• **Plain-text document sources**:

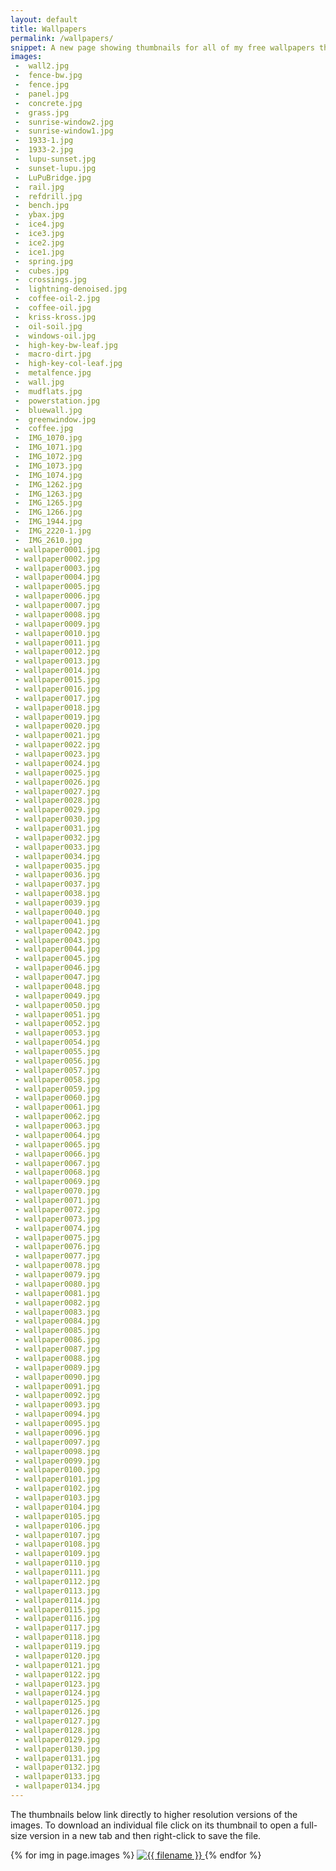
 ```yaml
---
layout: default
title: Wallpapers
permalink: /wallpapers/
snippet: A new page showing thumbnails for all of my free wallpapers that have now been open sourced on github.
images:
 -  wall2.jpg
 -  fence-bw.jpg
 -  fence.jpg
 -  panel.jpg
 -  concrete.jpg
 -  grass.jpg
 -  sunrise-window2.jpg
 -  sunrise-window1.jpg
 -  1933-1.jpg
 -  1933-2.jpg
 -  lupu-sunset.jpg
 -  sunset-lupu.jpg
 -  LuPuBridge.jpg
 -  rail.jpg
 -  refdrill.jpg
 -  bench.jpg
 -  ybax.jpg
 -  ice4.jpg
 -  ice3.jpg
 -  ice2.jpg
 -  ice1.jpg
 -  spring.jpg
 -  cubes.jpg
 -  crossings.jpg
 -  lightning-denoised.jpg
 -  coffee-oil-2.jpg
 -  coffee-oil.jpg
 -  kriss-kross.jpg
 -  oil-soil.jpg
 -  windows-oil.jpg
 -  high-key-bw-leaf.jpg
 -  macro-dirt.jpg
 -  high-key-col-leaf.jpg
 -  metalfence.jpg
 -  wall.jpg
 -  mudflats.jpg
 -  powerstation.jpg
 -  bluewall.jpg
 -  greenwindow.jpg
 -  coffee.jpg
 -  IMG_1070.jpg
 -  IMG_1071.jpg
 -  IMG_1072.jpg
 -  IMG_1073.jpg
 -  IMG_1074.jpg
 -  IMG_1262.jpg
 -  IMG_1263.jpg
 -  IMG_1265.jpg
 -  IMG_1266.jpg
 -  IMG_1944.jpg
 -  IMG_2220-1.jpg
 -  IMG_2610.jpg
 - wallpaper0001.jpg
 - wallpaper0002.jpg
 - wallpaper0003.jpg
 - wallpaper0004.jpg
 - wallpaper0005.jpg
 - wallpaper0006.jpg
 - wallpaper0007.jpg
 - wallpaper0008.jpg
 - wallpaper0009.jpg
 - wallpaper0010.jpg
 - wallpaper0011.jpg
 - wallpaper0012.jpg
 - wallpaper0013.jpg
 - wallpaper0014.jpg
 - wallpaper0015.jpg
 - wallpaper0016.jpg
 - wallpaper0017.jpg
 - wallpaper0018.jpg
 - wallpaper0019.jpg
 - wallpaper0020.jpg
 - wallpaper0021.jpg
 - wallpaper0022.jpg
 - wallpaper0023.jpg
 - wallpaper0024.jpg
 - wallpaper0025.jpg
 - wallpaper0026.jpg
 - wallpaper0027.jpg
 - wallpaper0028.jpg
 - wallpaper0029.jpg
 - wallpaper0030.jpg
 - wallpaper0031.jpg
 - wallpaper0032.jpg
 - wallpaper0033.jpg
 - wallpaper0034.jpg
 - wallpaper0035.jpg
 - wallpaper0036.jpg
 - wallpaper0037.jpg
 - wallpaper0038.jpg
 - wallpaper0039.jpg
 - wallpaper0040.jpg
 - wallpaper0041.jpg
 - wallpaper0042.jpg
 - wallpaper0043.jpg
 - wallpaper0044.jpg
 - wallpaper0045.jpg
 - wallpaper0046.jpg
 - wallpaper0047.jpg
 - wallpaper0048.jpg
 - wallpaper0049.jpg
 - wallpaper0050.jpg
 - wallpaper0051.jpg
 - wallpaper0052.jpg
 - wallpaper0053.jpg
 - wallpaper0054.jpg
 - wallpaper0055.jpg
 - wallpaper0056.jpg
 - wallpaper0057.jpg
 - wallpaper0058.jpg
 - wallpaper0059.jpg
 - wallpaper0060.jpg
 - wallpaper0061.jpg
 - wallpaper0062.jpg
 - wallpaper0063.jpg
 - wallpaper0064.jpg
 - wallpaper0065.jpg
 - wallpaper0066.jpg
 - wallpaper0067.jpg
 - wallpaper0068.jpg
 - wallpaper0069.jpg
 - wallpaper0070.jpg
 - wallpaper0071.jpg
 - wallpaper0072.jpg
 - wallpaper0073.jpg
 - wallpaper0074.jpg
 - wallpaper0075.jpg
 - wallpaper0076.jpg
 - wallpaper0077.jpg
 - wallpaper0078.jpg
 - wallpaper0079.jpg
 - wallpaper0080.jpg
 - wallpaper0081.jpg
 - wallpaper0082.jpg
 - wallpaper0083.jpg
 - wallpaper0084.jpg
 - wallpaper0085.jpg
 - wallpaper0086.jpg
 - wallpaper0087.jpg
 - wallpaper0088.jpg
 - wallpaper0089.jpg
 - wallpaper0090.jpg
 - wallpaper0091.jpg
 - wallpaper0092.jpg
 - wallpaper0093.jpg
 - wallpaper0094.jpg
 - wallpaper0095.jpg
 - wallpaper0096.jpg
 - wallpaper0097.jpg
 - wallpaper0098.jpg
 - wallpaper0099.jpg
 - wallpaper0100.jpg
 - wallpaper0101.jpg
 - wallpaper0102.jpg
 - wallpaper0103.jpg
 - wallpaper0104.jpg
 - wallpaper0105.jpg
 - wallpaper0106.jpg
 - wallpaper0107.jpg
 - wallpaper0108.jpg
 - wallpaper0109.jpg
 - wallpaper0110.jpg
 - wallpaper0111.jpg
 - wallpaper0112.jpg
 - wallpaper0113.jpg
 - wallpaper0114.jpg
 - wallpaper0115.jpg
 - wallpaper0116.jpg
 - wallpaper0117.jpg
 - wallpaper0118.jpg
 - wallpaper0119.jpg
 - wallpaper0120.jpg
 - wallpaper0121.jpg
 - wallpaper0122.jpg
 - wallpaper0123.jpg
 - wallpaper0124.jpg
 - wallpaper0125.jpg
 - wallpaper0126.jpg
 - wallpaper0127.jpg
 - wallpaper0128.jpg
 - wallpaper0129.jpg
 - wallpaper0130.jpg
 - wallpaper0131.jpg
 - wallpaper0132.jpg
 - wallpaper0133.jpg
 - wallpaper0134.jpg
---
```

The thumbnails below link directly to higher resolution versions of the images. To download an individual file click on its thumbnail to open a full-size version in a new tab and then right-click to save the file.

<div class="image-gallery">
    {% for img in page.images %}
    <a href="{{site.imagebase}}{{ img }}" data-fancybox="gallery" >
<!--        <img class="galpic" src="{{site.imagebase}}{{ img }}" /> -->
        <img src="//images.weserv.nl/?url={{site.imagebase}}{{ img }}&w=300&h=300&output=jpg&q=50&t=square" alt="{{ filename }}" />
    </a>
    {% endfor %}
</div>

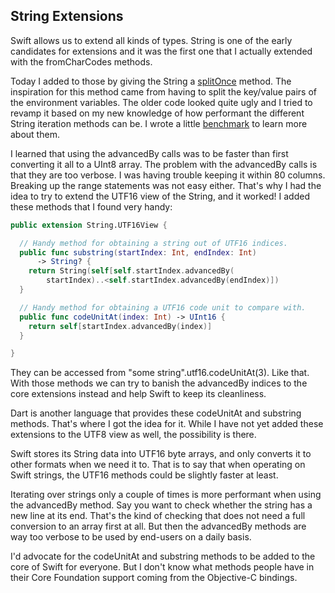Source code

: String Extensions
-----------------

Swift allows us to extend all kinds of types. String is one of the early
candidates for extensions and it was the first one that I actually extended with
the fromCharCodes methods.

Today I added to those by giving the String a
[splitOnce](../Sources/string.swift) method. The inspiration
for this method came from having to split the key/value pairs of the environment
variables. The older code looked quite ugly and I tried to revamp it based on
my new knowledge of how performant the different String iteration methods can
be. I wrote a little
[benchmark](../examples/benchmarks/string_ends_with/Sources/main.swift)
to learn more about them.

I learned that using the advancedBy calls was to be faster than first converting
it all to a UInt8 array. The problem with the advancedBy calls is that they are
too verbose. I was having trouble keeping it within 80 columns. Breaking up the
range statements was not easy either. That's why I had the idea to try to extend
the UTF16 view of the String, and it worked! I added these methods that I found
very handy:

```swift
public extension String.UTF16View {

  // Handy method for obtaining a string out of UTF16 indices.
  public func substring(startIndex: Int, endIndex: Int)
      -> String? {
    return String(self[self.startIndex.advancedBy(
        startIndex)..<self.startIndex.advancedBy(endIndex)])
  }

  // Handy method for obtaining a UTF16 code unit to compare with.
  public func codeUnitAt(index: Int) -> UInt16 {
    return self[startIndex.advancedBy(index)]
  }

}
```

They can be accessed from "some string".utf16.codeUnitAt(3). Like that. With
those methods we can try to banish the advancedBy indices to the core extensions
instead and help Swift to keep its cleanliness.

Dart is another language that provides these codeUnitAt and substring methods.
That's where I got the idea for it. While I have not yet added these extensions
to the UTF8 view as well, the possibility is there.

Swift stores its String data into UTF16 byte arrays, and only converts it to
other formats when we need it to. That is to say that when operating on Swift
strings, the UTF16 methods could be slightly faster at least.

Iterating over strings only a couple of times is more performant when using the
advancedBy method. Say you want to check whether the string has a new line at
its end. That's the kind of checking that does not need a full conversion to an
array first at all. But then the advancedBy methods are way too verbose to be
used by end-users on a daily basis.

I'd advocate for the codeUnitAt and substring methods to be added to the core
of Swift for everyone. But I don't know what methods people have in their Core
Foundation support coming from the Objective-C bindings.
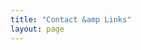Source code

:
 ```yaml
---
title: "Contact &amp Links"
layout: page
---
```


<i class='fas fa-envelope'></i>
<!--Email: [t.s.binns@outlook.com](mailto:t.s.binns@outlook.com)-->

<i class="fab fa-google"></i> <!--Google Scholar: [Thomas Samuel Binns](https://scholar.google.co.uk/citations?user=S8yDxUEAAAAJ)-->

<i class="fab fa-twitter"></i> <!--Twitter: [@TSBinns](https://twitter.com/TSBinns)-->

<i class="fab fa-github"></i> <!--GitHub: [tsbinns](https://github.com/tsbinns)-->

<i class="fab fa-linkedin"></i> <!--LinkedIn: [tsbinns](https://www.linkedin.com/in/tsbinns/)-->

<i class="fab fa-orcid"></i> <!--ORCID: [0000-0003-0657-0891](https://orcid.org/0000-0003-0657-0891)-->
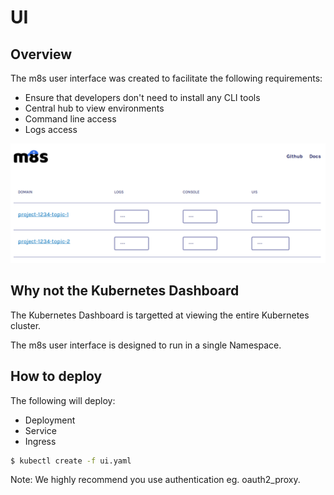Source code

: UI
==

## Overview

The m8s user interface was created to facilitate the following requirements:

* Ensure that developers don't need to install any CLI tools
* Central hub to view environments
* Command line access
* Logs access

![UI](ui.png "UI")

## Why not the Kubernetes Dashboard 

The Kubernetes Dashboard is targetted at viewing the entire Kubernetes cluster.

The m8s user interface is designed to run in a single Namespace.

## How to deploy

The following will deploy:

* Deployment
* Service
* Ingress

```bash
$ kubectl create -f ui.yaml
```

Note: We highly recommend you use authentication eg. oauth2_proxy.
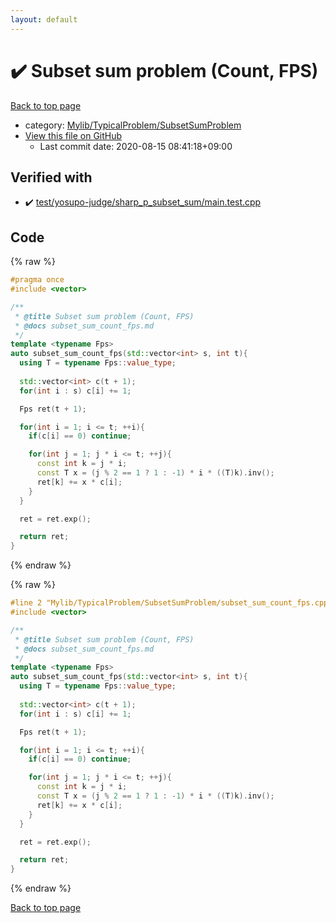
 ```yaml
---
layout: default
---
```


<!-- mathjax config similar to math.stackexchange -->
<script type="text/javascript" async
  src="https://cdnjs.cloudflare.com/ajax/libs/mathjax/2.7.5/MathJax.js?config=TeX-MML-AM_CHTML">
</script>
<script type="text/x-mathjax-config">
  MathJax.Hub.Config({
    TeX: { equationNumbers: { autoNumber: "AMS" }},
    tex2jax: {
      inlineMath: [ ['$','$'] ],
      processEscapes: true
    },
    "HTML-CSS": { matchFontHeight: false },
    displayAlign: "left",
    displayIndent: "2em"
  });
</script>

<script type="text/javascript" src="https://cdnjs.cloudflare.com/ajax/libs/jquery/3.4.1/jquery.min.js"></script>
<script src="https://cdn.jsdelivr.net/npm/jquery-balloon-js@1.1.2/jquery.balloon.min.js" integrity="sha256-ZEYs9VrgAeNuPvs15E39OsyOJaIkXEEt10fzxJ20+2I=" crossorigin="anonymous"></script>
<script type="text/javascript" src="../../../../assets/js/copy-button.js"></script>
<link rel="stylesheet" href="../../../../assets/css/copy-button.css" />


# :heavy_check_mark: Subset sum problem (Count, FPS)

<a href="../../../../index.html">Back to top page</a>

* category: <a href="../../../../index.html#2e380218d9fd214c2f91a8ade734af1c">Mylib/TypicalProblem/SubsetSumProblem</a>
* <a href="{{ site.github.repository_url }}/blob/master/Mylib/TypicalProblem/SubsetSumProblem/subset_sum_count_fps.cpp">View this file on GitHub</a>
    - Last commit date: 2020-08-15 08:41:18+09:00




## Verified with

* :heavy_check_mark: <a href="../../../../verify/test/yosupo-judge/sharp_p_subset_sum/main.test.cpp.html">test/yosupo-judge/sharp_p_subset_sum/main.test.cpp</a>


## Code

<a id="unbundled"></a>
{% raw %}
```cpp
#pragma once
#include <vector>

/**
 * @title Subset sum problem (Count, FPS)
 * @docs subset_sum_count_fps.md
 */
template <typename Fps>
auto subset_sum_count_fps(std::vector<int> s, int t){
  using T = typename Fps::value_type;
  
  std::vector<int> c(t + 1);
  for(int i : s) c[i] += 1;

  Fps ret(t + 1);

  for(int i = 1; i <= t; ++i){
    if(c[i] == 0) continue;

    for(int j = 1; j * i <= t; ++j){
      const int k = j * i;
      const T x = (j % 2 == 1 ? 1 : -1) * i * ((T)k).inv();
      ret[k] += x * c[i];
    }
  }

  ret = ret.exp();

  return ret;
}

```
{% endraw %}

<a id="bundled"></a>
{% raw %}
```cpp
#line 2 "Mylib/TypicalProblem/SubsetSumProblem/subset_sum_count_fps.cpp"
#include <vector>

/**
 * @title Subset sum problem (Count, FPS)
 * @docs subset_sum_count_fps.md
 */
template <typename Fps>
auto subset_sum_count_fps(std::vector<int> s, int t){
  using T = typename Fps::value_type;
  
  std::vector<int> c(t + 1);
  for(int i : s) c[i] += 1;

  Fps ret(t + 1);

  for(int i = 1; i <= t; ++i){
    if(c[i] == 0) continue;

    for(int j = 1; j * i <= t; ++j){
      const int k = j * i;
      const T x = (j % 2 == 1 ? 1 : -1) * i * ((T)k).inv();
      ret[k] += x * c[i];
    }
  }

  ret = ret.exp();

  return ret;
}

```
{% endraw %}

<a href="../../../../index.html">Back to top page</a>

• **Instructions for the task**: The answer must be every line from the records above that contains the word "data", copied in full.

• **Output below**:
    <a href="{{site.imagebase}}{{ img }}" data-fancybox="gallery" >
Swift stores its String data into UTF16 byte arrays, and only converts it to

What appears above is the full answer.